The first 90 minute session dealt with the trade secrets landscape at a high level and sought to identify trends. The panel identified some important and interesting points. In Germany, there is no law on trade secrets as such. Alleged breaches are handled as employment matters before the labour courts. The protection of trade secret information in legal proceedings is secondary to the need to establish the breach, which means providing details of what the secret information comprises. In contrast, France takes a more flexible approach to alleged breaches of trade secrets and provides procedural means such as search orders to obtain evidence in support of the allegations made. Confidential information can be protected in court proceedings. Some minimum harmonisation will be achieved across Europe in June 2018 with the implementation of the Trade Secrets Directive. In the US, the increasingly negative patent legal landscape is driving more and more companies to consider trade secret protection, particularly in some high-tech and data driven areas.

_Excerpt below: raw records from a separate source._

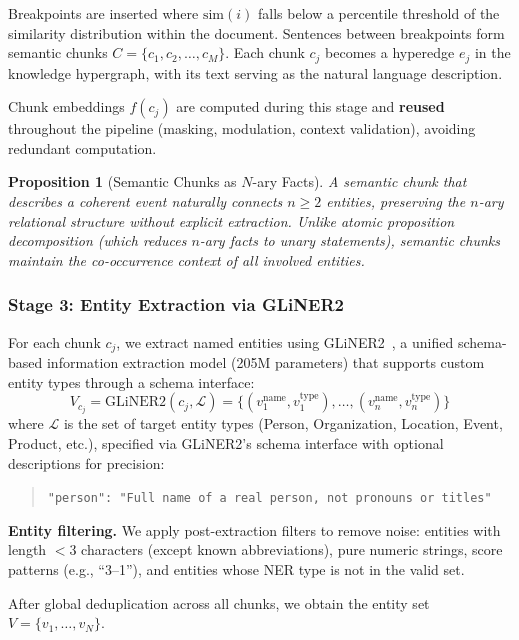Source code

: \documentclass[11pt,a4paper]{article}
\newtheorem{proposition}{Proposition}
\begin{document}
Breakpoints are inserted where $\text{sim}(i)$ falls below a percentile threshold of the similarity distribution within the document. Sentences between breakpoints form semantic chunks $C = \{c_1, c_2, \ldots, c_M\}$. Each chunk $c_j$ becomes a hyperedge $e_j$ in the knowledge hypergraph, with its text serving as the natural language description.

Chunk embeddings $f(c_j)$ are computed during this stage and \textbf{reused} throughout the pipeline (masking, modulation, context validation), avoiding redundant computation.

\begin{proposition}[Semantic Chunks as $N$-ary Facts]
A semantic chunk that describes a coherent event naturally connects $n \geq 2$ entities, preserving the $n$-ary relational structure without explicit extraction. Unlike atomic proposition decomposition (which reduces $n$-ary facts to unary statements), semantic chunks maintain the co-occurrence context of all involved entities.
\end{proposition}

\subsubsection{Stage 3: Entity Extraction via GLiNER2}

For each chunk $c_j$, we extract named entities using GLiNER2~\cite{zaratiana2025gliner2}, a unified schema-based information extraction model (205M parameters) that supports custom entity types through a schema interface:
\begin{equation}
    V_{c_j} = \text{GLiNER2}(c_j, \mathcal{L}) = \{(v_1^{\text{name}}, v_1^{\text{type}}), \ldots, (v_n^{\text{name}}, v_n^{\text{type}})\}
\end{equation}
where $\mathcal{L}$ is the set of target entity types (Person, Organization, Location, Event, Product, etc.), specified via GLiNER2's schema interface with optional descriptions for precision:
\begin{quote}
    \texttt{"person": "Full name of a real person, not pronouns or titles"}
\end{quote}

\textbf{Entity filtering.} We apply post-extraction filters to remove noise: entities with length $< 3$ characters (except known abbreviations), pure numeric strings, score patterns (e.g., ``3--1''), and entities whose NER type is not in the valid set.

After global deduplication across all chunks, we obtain the entity set $V = \{v_1, \ldots, v_N\}$.
\end{document}
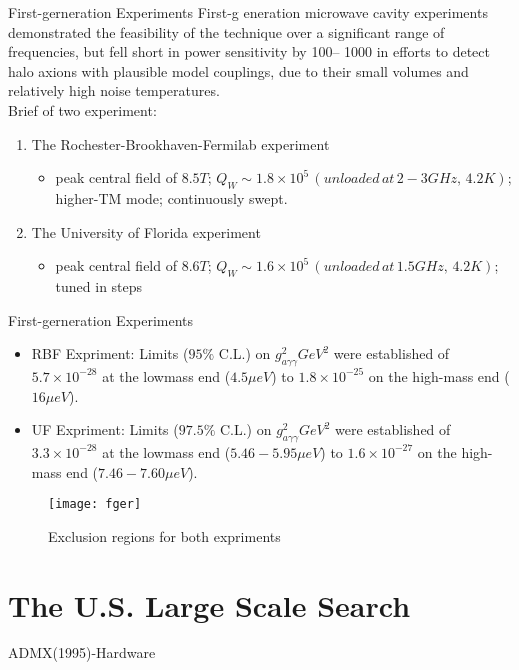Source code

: \documentclass{beamer}
\begin{document}
\begin{frame}{First-gerneration Experiments}
First-g eneration microwave cavity experiments demonstrated the
feasibility of the technique over a significant range of
frequencies, but fell short in power sensitivity by 100–
1000 in efforts to detect halo axions with plausible model couplings, due to their \alert{small volumes}
and relatively \alert{high noise temperatures}.\\
Brief of two experiment:
\begin{enumerate}
\item The Rochester-Brookhaven-Fermilab experiment\\
\begin{itemize}
\item peak central field of $8.5T$; $Q_W \sim 1.8 \times 10^5 \,(unloaded\,at\,2-3GHz,\,4.2K)$; higher-TM mode; continuously swept.
\end{itemize}
\item The University of Florida experiment
\begin{itemize}
\item peak central field of $8.6T$; $Q_W \sim 1.6 \times 10^5 \,(unloaded\,at\,1.5GHz,\,4.2K)$; tuned in steps
\end{itemize}
\end{enumerate}
\end{frame}
\begin{frame}{First-gerneration Experiments}
\begin{itemize}
\item RBF Expriment: Limits ($95\%$ C.L.) on $g_{a\gamma\gamma}^2 GeV^2$
were established of $5.7 \times 10^{-28}$ at the lowmass end ($4.5\mu eV$) to $1.8\times10^{-25}$ on the high-mass end ($16\mu eV$).
\item UF Expriment: Limits ($97.5\%$ C.L.) on $g_{a\gamma\gamma}^2 GeV^2$
were established of $3.3 \times 10^{-28}$ at the lowmass end ($5.46-5.95\mu eV$) to $1.6\times10^{-27}$ on the high-mass end 
($7.46-7.60\mu eV$).
\end{itemize}
\begin{figure} 
    \centering
    \texttt{[image: fger]}
    \caption{Exclusion regions for both expriments}
\end{figure}
\end{frame}

\section{The U.S. Large Scale Search}
\begin{frame}{ADMX(1995)-Hardware}

\end{frame}
\end{document}
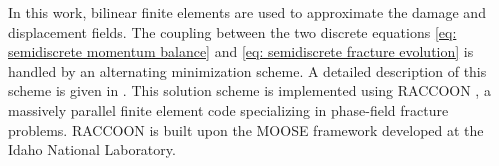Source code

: In this work, bilinear finite elements are used to approximate the damage and displacement fields. 
The coupling between the two discrete equations \ref{eq: semidiscrete momentum balance} and \ref{eq: semidiscrete fracture evolution} is handled by an alternating minimization scheme. A detailed description of this scheme is given in \cite{hu2020phase}.  {\color{blue} This solution scheme is implemented using RACCOON \cite{raccoon}, a massively parallel finite element code specializing in phase-field fracture problems. RACCOON is built upon the MOOSE framework \cite{gaston2009moose, permann2020moose} developed at the Idaho National Laboratory.}

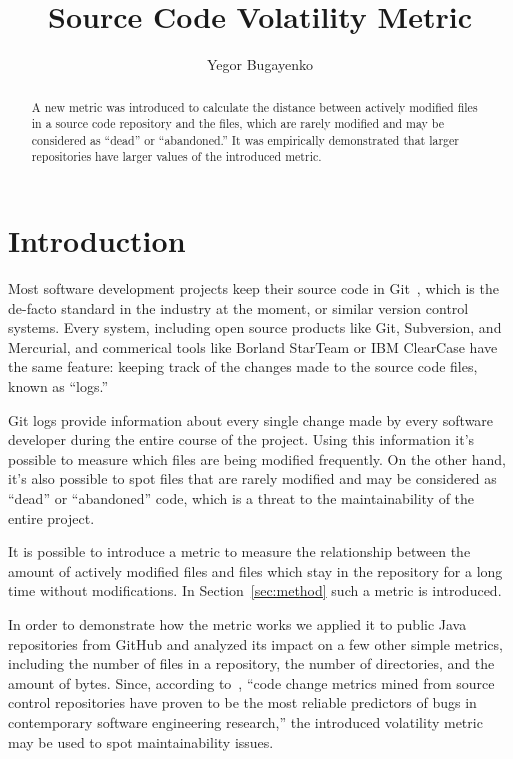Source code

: \documentclass[12pt]{article}
\title{Source Code Volatility Metric}
\author{Yegor Bugayenko}{}{}
\begin{document}
\raggedbottom
\maketitle

\begin{abstract}
A new metric was introduced to calculate the distance
between actively modified files in a source code repository
and the files, which are rarely modified and may be considered
as ``dead'' or ``abandoned.'' It was empirically demonstrated that larger repositories
have larger values of the introduced metric.
\end{abstract}

\section{Introduction}

Most software development projects keep their source code in Git~\citet{loeliger2012},
which is the de-facto standard in the industry at the moment, or similar
version control systems. Every system, including open
source products like Git, Subversion, and Mercurial, and commerical tools
like Borland StarTeam\texttrademark{} or IBM ClearCase\texttrademark{}
have the same feature: keeping track of the changes
made to the source code files, known as ``logs.''

Git logs provide information about every single change made by every software
developer during the entire course of the project. Using this information
it's possible to measure which files are being modified frequently. On the
other hand, it's also possible to spot files that are rarely modified and may
be considered as ``dead'' or ``abandoned'' code, which is a threat
to the maintainability of the entire project.

It is possible to introduce a metric to measure the relationship
between the amount of actively modified files and files which stay
in the repository for a long time without modifications.
In Section~\ref{sec:method} such a metric is introduced.

In order to demonstrate how the metric works we applied it to
\thetotalrepos{} public Java repositories from GitHub and analyzed
its impact on a few other simple metrics, including the number
of files in a repository, the number of directories, and the amount
of bytes. Since, according to~\citet{muthukumaran2015},
``code change metrics mined from source control repositories have
proven to be the most reliable predictors of bugs in
contemporary software engineering research,'' the introduced volatility
metric may be used to spot maintainability issues.
\end{document}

After the coffee break, the second 90 minutes kicked off with a Hollywood-style video, starring judges Mr Justice Arnold and Mr Justice Carr from England and Wales and Judge Kleinberg (retired) from California. It told the story of Emilia Riley, head of R&D (oncology) at ZenTech, a company with significant security around its research information (prudent or paranoid, depending on one’s perspective). Emilia engaged in abnormal data accessing behaviour and then went missing. Was this enough to secure an ex parte injunction? “No”, agreed the judges, unanimously. Mr Justice Carr gave the application particularly short shrift. He happened to have spent the entire morning dealing with urgent applications of this sort, or “swimming in a sea of villainy”, as he put it.
But wait, there was more. Further facts revealed that Emilia Riley had absconded to Australia – the phone went straight to voicemail, the house was stripped bare. Emails had been sent to headhunters. Files had been accessed beyond the scope of her responsibilities. Was this now enough for an ex parte preliminary injunction?
“No”, said Kleinberg again. But the procedure in the Northern District of California would allow him to grant an order allowing Zen Tech to obtain further evidence. Mr Justice Arnold said the case was now better, but he would resist ordering a restraining injunction. Instead, he would allow for the preservation of evidence via an “imaging order”, capturing the hard drives of Emilia’s electronic devices and order an inter partes hearing of the application at the first available opportunity. Mr Justice Carr was irritated by the fact that Zen Tech had been monitoring Emilia’s keystrokes on her computer yet had not disclosed this in its ex parte application – contravening its duty of full and frank disclosure. Nevertheless, he granted a preliminary injunction in very limited terms. One of the benefits of being an English judge was great flexibility in the form of Order granted.
The case finally came to trial. Emilia’s defence was the information taken was a mere collocation of already known information and that ZenTech was mothballing important bioinformatic research that the public deserved to know. The judges were not particularly impressed with this public interest defence. “Making a virtue out of theft” was how Mr Justice Yates described it. Although granting an injunction to restrain use of combination information was difficult, Mr Justice Carr suggested the solution might be to grant a springboard injunction for the period of time which it would have taken Emilia to make the combination from publicly accessible sources, an idea of which Mr Justice Yates approved.
The session finished with a look at what ZenTech could have done better. Staff training, contractual provisions and even locking the information in a safe were mentioned. Not mentioned, although perhaps implicit was what Emilia Yates could have done better: not getting caught!